Pernyataan tersebut disampaikan untuk HNW merespons keputusan Israel yang membuka perbatasan Rafah hanya untuk akses keluar. Langkah ini dinilai sebagai pengusiran terselubung. Dugaan ini makin kuat setelah terungkapnya manuver pemindahan ilegal ratusan warga Palestina. Hal ini dicurigai sebagai upaya untuk mengosongkan Gaza dari penduduk aslinya, agar sepenuhnya mudah dikuasai untuk kepentingan pembentukan negara Israel Raya.

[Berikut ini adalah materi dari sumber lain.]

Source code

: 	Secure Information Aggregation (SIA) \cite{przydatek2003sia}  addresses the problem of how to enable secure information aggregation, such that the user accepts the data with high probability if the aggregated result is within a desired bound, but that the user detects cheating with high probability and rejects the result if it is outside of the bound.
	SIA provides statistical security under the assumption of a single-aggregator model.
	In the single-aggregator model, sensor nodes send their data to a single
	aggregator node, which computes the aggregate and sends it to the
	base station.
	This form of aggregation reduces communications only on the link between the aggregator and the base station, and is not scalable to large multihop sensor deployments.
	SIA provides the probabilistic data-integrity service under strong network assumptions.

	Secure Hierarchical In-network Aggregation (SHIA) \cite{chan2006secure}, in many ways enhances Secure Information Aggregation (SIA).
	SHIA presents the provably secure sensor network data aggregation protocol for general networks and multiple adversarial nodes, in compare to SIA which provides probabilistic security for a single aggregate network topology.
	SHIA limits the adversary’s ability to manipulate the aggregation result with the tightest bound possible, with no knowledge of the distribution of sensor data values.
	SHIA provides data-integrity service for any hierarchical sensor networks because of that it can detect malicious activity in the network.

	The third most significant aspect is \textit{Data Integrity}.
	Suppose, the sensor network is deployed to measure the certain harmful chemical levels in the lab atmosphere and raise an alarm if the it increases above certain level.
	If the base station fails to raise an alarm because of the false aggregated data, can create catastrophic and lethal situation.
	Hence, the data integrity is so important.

“Delapan Negara ini melalui menteri luar negerinya, termasuk Indonesia, melakukan langkah yang baik, menolak pengusiran warga Gaza/Palestina dengan cara apapun, tapi agar efektif, negara-negara tersebut perlu secara serius mengawal agar benar-benar tidak terjadi pengusiran Rakyat Palestina, termasuk dari Jalur Gaza dengan cara apa pun, seperti yang sudah dilakukan Israel dengan membuka pintu Rafah maupun menerbangkan warga keluar dari Gaza/Palestina ke Afrika Selatan tanpa dokumen apa pun,” ujarnya, dalam keterangannya, Minggu (7/12/2025)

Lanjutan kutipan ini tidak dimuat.